At a recent gathering of industry influencers, Intel welcomed the next wave of artificial intelligence (AI) with updates on new products designed to accelerate AI system development and deployment from cloud to edge. Intel demonstrated its Intel Nervana Neural Network Processors (NNP) for training (NNP-T1000) and inference (NNP-I1000) — Intel’s first purpose-built ASICs for complex deep learning with incredible scale and efficiency for cloud and data center customers. Intel also revealed its next-generation Intel Movidius Vision Processing Unit (VPU) for edge media, computer vision and inference applications.

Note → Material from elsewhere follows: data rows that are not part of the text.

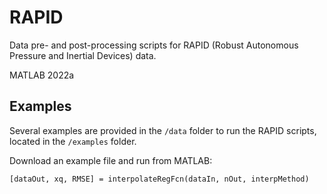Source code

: # RAPID
Data pre- and post-processing scripts for RAPID (Robust Autonomous Pressure and Inertial Devices) data.

MATLAB 2022a

## Examples

Several examples are provided in the `/data` folder to run the RAPID scripts, located in the `/examples` folder.

Download an example file and run from MATLAB:

    [dataOut, xq, RMSE] = interpolateRegFcn(dataIn, nOut, interpMethod)
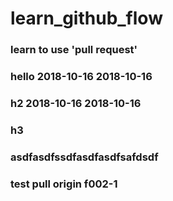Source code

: # learn_github_flow

### learn to use 'pull request'

### hello 2018-10-16 2018-10-16

### h2 2018-10-16 2018-10-16

### h3

### asdfasdfssdfasdfasdfsafdsdf

### test pull origin f002-1
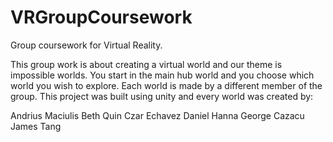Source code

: # VRGroupCoursework
Group coursework for Virtual Reality.

This group work is about creating a virtual world and our theme is impossible worlds. You start in the main hub world and you choose which world you wish to explore. Each world is made by a different member of the group. This project was built using unity and every world was created by:

Andrius Maciulis
Beth Quin
Czar Echavez
Daniel Hanna
George Cazacu
James Tang
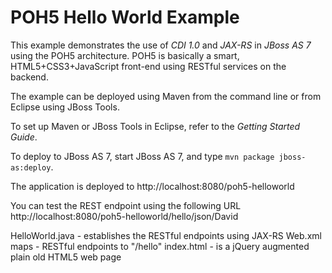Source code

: POH5 Hello World Example
===================

This example demonstrates the use of *CDI 1.0* and *JAX-RS* in *JBoss AS 7* using the POH5 architecture.
POH5 is basically a smart, HTML5+CSS3+JavaScript front-end using RESTful services on the backend.

The example can be deployed using Maven from the command line or from Eclipse using JBoss Tools.

To set up Maven or JBoss Tools in Eclipse, refer to the _Getting Started Guide_.

To deploy to JBoss AS 7, start JBoss AS 7, and type `mvn package jboss-as:deploy`. 

The application is deployed to http://localhost:8080/poh5-helloworld

You can test the REST endpoint using the following URL
http://localhost:8080/poh5-helloworld/hello/json/David 

HelloWorld.java - establishes the RESTful endpoints using JAX-RS
Web.xml maps - RESTful endpoints to "/hello" 
index.html - is a jQuery augmented plain old HTML5 web page
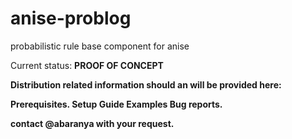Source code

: anise-problog
=============

probabilistic rule base component for anise

Current status: <b> PROOF OF CONCEPT <b>

Distribution related information should an will be provided here:

Prerequisites.
Setup Guide
Examples
Bug reports.

contact @abaranya with your request. 
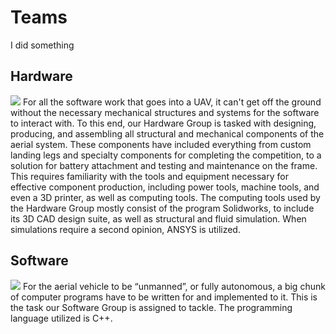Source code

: # Teams
I did something
## Hardware
![](images/drone_cad.png)
For all the software work that goes into a UAV, it can't get off the ground without the necessary mechanical structures and systems for the software to interact with. To this end, our Hardware Group is tasked with designing, producing, and assembling all structural and mechanical components of the aerial system. These components have included everything from custom landing legs and specialty components for completing the competition, to a solution for battery attachment and testing and maintenance on the frame. This requires familiarity with the tools and equipment necessary for effective component production, including power tools, machine tools, and even a 3D printer, as well as computing tools. The computing tools used by the Hardware Group mostly consist of the program Solidworks, to include its 3D CAD design suite, as well as structural and fluid simulation. When simulations require a second opinion, ANSYS is utilized. 


## Software
![](images/software_team.png)
For the aerial vehicle to be “unmanned”, or fully autonomous, a big chunk of computer programs have to be written for and implemented to it. This is the task our Software Group is assigned to tackle. The programming language utilized is C++.
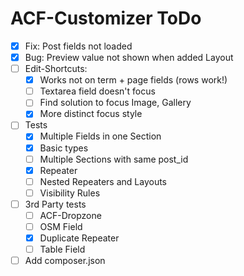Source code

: ACF-Customizer ToDo
===================

 - [x] Fix: Post fields not loaded
 - [x] Bug: Preview value not shown when added Layout
 - [ ] Edit-Shortcuts:
	 - [x] Works not on term + page fields (rows work!)
	 - [ ] Textarea field doesn't focus
	 - [ ] Find solution to focus Image, Gallery
	 - [x] More distinct focus style
 - [ ] Tests
	 - [x] Multiple Fields in one Section
	 - [x] Basic types
	 - [ ] Multiple Sections with same post_id
	 - [x] Repeater
	 - [ ] Nested Repeaters and Layouts
	 - [ ] Visibility Rules
 - [ ] 3rd Party tests
	 - [ ] ACF-Dropzone
	 - [ ] OSM Field
	 - [x] Duplicate Repeater
	 - [ ] Table Field
 - [ ] Add composer.json
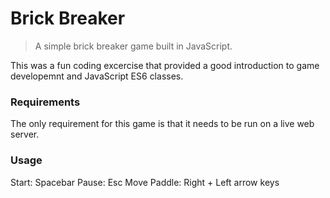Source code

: Brick Breaker
===

> A simple brick breaker game built in JavaScript.

This was a fun coding excercise that provided a good introduction to game developemnt and JavaScript ES6 classes.
### Requirements

The only requirement for this game is that it needs to be run on a live web server.

### Usage

Start: Spacebar
Pause: Esc
Move Paddle: Right + Left arrow keys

“With this next phase of AI, we’re reaching a breaking point in terms of computational hardware and memory,” said Naveen Rao, Intel corporate vice president and general manager of the Intel Artificial Intelligence Products Group. “Purpose-built hardware like Intel Nervana NNPs and Movidius VPUs are necessary to continue the incredible progress in AI. Using more advanced forms of system-level AI will help us move from the conversion of data into information toward the transformation of information into knowledge.”
Intel says these products further strengthen the company’s portfolio of AI solutions, which is expected to generate more than $3.5 billion in revenue in 2019. Intel’s AI portfolio helps customers enable AI model development and deployment at any scale from massive clouds to tiny edge devices, and everything in between.
What Intel Announced
Now in production and being delivered to customers, the new Intel Nervana NNPs are part of a systems-level AI approach offering a full software stack developed with open components and deep learning framework integration for maximum use.
The Intel Nervana NNP-T strikes the right balance between computing, communication and memory, allowing near-linear, energy-efficient scaling from small clusters up to the largest pod supercomputers. The Intel Nervana NNP-I is power- and budget-efficient and ideal for running intense, multimodal inference at real-world scale using flexible form factors. Both products were developed for the AI processing needs of leading-edge AI customers like Baidu and Facebook.
“We are excited to be working with Intel to deploy faster and more efficient inference compute with the Intel Nervana Neural Network Processor for inference and to extend support for our state-of-the-art deep learning compiler, Glow, to the NNP-I,” said Misha Smelyanskiy, director, AI System Co-Design at Facebook.
Additionally, Intel’s next-generation Intel Movidius VPU, scheduled to be available in the first half of 2020, incorporates unique, highly efficient architectural advances that are expected to deliver leading performance — more than 10 times the inference performance as the previous generation — with up to six times the power efficiency of competitor processors. Intel also announced its new Intel DevCloud for the Edge, which along with the Intel® Distribution of OpenVINO toolkit, addresses a key pain point for developers — allowing them to try, prototype and test AI solutions on a broad range of Intel processors before they buy hardware.
Why It Matters
Incredibly complex data, models and techniques are required to advance deep learning reasoning and context, bringing about a need to think differently about architectures.
With most of the world running some part of its AI on Intel Xeon Scalable processors, Intel continues to improve this platform with features like Intel Deep Learning Boost with Vector Neural Network Instruction (VNNI) that bring enhanced AI inference performance across the data center and edge deployments. While that will continue to serve as a strong AI foundation for years, the most advanced deep learning training needs for Intel customers call for performance to double every 3.5 months, and those types of breakthroughs will only happen with a portfolio of AI solutions like Intel’s.
Intel is equipped to look at the full picture of computing, memory, storage, interconnect, packaging and software to maximize efficiency, programmability and ensure the critical ability to scale up distributing deep learning across thousands of nodes to, in turn, scale the knowledge revolution.